- **Required action**:
After locating "## 📊 Projects" in the listing below, copy that line and each one after it exactly, ending with the line that has "- **📊 Excel".

- **Given entries**:
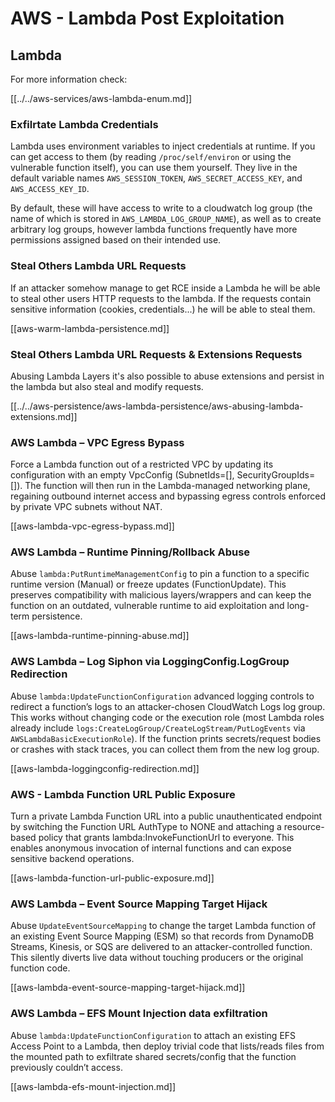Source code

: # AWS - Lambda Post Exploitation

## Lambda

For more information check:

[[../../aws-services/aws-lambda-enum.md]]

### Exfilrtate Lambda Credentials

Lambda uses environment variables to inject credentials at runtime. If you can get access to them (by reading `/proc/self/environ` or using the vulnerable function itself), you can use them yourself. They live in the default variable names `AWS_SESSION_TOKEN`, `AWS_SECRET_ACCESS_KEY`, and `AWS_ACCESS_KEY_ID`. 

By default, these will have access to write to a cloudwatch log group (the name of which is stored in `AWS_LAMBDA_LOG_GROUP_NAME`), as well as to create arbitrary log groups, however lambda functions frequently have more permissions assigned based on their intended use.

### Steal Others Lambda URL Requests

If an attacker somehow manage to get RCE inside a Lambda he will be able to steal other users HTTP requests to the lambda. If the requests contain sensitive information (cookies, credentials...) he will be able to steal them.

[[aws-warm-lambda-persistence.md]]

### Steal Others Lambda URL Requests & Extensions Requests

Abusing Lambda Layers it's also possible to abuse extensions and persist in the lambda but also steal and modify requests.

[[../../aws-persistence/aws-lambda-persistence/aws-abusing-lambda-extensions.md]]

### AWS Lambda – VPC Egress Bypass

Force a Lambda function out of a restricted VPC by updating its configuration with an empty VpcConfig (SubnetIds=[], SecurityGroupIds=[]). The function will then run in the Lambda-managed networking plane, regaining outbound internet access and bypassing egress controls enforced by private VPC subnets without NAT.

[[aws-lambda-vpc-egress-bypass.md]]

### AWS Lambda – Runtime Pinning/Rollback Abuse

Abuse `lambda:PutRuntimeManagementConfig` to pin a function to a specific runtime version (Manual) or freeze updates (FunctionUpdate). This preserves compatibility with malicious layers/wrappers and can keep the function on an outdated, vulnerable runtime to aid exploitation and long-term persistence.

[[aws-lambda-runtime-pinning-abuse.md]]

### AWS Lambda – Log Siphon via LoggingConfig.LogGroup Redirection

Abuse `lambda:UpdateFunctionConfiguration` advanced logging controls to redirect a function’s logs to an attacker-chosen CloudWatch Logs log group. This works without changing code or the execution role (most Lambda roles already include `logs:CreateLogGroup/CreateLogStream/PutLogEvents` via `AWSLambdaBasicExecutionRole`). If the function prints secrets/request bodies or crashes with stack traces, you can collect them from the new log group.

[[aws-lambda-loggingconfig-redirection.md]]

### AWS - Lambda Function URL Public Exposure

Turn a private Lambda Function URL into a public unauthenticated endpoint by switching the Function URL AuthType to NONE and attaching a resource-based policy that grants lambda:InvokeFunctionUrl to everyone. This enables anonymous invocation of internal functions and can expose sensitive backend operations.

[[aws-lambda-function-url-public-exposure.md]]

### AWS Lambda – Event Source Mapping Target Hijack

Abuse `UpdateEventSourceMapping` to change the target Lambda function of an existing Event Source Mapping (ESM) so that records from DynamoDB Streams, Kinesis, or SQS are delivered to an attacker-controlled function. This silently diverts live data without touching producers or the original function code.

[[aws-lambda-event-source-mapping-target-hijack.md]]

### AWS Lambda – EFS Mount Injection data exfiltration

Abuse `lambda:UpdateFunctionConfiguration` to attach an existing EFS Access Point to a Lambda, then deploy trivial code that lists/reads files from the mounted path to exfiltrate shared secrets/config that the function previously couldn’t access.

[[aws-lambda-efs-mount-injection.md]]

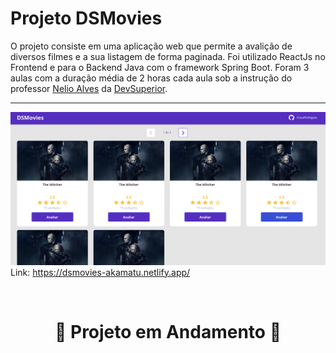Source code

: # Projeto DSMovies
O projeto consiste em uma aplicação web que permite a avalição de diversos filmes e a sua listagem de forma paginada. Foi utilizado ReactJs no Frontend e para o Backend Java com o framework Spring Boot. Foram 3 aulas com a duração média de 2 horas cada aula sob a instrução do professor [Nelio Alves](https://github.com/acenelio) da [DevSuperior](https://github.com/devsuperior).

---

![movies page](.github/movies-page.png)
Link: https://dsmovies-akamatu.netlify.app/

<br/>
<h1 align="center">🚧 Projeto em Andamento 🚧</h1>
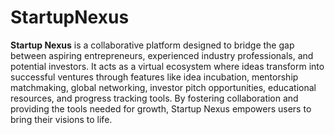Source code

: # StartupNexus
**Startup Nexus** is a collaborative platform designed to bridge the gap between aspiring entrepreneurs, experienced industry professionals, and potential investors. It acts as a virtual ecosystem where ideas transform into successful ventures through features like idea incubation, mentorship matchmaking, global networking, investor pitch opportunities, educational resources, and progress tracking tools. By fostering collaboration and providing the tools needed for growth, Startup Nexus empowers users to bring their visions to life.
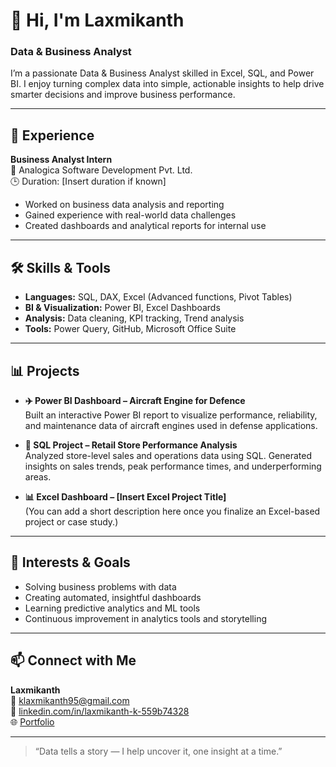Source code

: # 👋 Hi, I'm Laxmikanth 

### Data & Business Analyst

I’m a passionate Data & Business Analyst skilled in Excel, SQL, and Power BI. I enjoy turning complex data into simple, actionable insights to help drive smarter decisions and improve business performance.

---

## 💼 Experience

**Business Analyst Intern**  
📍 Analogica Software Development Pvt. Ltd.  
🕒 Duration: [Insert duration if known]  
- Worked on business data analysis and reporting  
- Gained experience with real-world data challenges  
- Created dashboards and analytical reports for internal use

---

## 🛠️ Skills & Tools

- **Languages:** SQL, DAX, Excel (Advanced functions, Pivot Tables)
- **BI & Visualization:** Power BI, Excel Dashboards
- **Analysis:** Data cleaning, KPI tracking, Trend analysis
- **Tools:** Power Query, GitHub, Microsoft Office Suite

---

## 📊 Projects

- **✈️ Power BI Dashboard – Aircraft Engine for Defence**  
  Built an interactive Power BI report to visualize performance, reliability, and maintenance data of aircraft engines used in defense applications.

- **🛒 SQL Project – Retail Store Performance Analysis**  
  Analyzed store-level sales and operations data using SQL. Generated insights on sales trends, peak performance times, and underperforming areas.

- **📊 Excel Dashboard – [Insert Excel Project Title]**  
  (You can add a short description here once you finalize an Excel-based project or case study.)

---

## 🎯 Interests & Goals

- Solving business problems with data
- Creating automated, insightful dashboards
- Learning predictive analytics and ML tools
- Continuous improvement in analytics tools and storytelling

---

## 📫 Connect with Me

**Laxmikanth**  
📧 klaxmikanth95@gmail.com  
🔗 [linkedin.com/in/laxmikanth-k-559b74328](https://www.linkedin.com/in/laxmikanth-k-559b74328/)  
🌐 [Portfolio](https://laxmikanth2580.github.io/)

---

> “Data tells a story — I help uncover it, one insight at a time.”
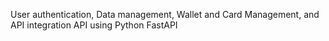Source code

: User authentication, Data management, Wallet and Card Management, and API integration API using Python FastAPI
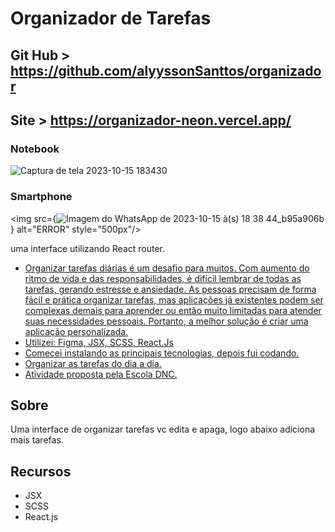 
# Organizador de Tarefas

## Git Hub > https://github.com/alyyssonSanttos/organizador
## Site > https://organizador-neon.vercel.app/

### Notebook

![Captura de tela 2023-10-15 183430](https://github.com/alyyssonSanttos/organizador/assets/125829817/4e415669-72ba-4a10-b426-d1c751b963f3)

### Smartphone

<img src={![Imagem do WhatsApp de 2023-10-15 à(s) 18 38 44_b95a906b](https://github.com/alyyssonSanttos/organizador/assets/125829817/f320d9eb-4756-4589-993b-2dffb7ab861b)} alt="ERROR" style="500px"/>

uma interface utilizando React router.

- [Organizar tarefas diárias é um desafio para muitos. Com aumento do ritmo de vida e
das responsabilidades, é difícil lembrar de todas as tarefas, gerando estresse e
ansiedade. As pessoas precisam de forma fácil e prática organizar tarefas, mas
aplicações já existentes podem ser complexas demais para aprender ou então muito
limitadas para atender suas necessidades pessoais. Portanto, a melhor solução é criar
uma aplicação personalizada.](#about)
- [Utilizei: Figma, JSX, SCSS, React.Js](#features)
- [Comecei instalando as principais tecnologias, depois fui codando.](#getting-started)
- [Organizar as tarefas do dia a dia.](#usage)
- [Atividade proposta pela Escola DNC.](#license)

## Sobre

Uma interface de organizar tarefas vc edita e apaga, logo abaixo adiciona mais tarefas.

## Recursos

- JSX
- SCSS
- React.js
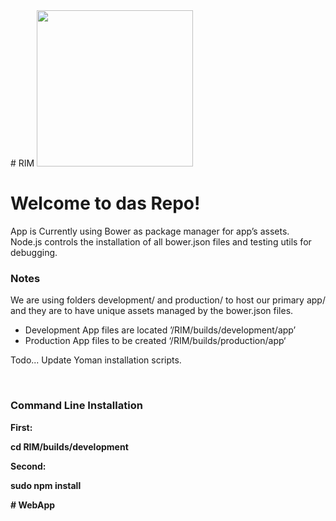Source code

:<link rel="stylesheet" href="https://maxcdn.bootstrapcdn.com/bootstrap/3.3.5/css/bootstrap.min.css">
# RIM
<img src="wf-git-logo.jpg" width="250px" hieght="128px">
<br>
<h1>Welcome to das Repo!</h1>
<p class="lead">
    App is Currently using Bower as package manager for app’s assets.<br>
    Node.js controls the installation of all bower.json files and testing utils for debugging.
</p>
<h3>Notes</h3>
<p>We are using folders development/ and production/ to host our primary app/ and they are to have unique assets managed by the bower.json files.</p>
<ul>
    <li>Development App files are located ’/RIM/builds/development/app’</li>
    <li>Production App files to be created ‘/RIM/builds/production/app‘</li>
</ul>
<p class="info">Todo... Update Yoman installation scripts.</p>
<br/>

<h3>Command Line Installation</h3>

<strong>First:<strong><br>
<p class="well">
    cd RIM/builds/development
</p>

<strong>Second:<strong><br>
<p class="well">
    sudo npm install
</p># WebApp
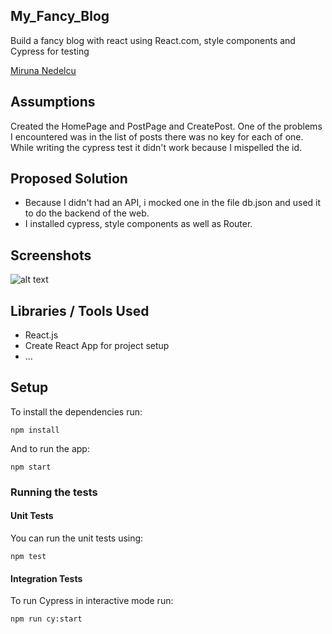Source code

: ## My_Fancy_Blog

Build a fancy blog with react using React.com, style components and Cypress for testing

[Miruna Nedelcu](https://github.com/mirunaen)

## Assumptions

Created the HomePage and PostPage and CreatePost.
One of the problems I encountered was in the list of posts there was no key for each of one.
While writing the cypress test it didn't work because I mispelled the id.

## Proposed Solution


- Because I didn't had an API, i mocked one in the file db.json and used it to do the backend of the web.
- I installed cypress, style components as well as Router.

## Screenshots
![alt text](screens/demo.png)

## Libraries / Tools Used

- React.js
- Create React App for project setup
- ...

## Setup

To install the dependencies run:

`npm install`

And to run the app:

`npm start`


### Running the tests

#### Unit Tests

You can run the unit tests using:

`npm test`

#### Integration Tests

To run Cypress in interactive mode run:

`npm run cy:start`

- **Reply**:
## 📊 Projects

- **✈️ Power BI Dashboard – Aircraft Engine for Defence**  
  Built an interactive Power BI report to visualize performance, reliability, and maintenance data of aircraft engines used in defense applications.

- **🛒 SQL Project – Retail Store Performance Analysis**  
  Analyzed store-level sales and operations data using SQL. Generated insights on sales trends, peak performance times, and underperforming areas.

- **📊 Excel Dashboard – [Insert Excel Project Title]**  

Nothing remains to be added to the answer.